This thread has been locked.

If you have a related question, please click the "Ask a related question" button in the top right corner. The newly created question will be automatically linked to this question.

AWR1843: Debugging HWA/EDMA hang

Part Number: AWR1843

Hello,

I'm seeing a strange issue with the AOA HWA DPU, where trying to fetch certain large doppler index values causes a hang in the EDMA wait.  I'm not certain whether the problem is in the HWA or in the EDMA.  I have 2 questions:

1. Is there any known errata or bugs in the EDMA or HWA where a hang could be caused by high doppler index values in the AOA HWA DPU?  When I hard code the sourceAddress doppler index to 170, I see the failure consistently.  There are no HWA/EDMA changes compared with the AWR1843 demo application.

2. Is there a good way to debug HWA/EDMA related issues?  Any kind of app note or reference would be helpful, besides the Keystone EDMA user's guide/HWA User's guide, both of which I have used up to this point.

Thanks

  • Hi,

    To my knowledge, we don't know of any such bug. It would be very helpful if you could share how you are testing this so I could recreate this issue on my end. I will go over the AoA code and see if I can find anything that could possibly be causing this.

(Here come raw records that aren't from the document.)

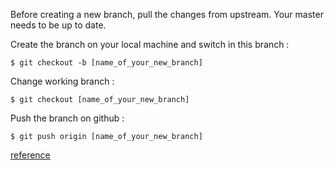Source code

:Before creating a new branch, pull the changes from upstream. Your master needs to be up to date.

Create the branch on your local machine and switch in this branch :
```
$ git checkout -b [name_of_your_new_branch]
```

Change working branch :
```
$ git checkout [name_of_your_new_branch]
```

Push the branch on github :
```
$ git push origin [name_of_your_new_branch]
```

[reference](https://github.com/Kunena/Kunena-Forum/wiki/Create-a-new-branch-with-git-and-manage-branches)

    Also, can you clarify on what you mean by a hang occuring in an EDMA wait? Do you mean the next paramset never gets a EDMA event or something else?

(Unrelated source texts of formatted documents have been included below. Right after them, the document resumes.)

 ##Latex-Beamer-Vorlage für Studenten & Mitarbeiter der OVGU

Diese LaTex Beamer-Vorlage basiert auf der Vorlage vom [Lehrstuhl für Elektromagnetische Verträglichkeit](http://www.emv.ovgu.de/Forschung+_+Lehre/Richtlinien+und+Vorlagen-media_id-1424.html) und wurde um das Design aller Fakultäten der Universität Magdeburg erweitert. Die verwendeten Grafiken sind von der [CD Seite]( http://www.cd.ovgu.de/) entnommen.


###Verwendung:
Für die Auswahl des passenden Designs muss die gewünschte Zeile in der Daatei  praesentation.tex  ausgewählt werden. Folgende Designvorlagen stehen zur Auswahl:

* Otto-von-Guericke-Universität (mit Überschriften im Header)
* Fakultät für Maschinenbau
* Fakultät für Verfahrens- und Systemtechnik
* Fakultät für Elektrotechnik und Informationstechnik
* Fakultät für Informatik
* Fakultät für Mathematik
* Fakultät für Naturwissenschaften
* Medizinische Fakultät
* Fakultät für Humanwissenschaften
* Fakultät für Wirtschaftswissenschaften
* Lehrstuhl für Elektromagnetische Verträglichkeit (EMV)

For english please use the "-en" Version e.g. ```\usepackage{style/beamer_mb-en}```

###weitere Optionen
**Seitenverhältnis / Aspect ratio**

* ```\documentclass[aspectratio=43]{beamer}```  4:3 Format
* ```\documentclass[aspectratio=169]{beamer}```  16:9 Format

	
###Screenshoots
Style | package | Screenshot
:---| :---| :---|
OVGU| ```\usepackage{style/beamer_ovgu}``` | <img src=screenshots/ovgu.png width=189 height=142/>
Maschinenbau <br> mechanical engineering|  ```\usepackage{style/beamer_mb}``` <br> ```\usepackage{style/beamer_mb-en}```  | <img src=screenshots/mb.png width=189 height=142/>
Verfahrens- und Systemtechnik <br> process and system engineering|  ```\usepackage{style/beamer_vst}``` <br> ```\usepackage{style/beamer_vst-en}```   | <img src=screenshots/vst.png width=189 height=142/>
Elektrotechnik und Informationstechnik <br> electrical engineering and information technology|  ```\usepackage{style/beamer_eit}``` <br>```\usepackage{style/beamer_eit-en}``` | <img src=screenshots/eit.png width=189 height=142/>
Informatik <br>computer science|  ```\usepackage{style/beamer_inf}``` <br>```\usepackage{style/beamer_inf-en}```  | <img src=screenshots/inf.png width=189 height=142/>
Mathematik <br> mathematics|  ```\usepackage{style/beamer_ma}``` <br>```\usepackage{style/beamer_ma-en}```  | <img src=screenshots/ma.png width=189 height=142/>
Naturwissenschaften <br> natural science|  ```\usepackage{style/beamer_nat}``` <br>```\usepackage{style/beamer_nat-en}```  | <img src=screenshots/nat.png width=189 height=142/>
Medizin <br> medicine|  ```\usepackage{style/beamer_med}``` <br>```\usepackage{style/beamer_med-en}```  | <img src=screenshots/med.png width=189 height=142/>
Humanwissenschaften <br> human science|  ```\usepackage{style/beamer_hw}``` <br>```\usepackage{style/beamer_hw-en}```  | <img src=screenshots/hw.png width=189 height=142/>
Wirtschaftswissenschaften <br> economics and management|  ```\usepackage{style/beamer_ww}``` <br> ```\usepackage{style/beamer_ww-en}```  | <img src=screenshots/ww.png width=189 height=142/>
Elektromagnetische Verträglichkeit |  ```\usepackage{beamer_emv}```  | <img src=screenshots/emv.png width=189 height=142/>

    I think a couple of ways to debug these is to use their callbacks and set some flags/ have breakpoints to stop execution after every paramset. I think there could be an option to single step the hardware accelerator. I will look into it and get back to you. In the meanwhile, if you could give me some more details on the two points I mentioned above, that would be very helpful.

    Regards,

    Aayush

  • Hi Aayush,

    I pass in a config with 3 TX chirps per subframe and specify the # of loops, for example:

    subFrameCfg 0 0 0 3 130 40 0 1 1 40
    When I say "hangs", I mean that EDMA_isTransferComplete never returns done, meaning the EDMA interrupt status never gets set.  I'm not sure if this is due to the HWA or the EDMA.
    Inside the cfgAndTrigger_EDMA_2DFFT function, I force dopplerIdx = 170, and this causes the failure every time.
    If you could help provide me information on how to single step the HWA, that would be very helpful.  Then, I could determine whether the EDMA or HWA is the one getting stuck.
    Thanks
  • Hi,

    Unfortunately, I don't think it's straight forward to single step the HWA. You can have all paramsets use software triggered mode and trigger them one by one with some fixed delay to ensure their processing completes. You can put breakpoints here to effectively single step the HWA.

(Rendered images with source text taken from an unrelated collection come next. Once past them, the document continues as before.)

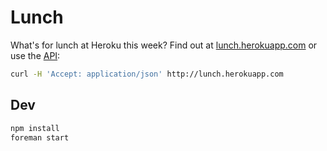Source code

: Lunch
=====

What's for lunch at Heroku this week? Find out at [lunch.herokuapp.com](http://lunch.herokuapp.com)
or use the [API](http://lunch.herokuapp.com/lunches.json):

```sh
curl -H 'Accept: application/json' http://lunch.herokuapp.com
```

Dev
----

```sh
npm install
foreman start
```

    Could you send me the confiuration file you're using? I'll hardcode the dopplerIdx to 170 along with that and recreate the error on my end as a first step.

    Also, I'm assuming that even without forcing the doppler index to 170, the config you use would hang for larger doppler indexes in AoA as you mentioned earlier, meaning that the entire data processing chain and the demo effectively hang anyway (if there is an object in the detection list with a high enough doppler bin index). Is this view correct?

    Regards,

    Aayush

  • Hi Aayush,

    I have messaged you the config separately.

    Your view is correct.  It seems like for some large doppler index, the AoA will hang and the entire data processing chain/demo will hang.

    Thanks

  • Hi Jovial,

    Thanks for confirming. I also have access to your configuration. I will have to spend some time recreating and debugging this issue. It will take me some time to do get started with this activity, let me get back to you on Monday with my findings. 

    Here's my initial thoughts: Only the 2D out EDMA transfer is concerned with the doppler index. Even the EDMA in and processing of the 2D FFT processes the entire range gate, so the doppler index value shouldn't matter.

    The 2D FFT out is a very simple A-synced transfer. There could be some issue in the transfer, or perhaps an issue in the way the EDMA wait is implemented.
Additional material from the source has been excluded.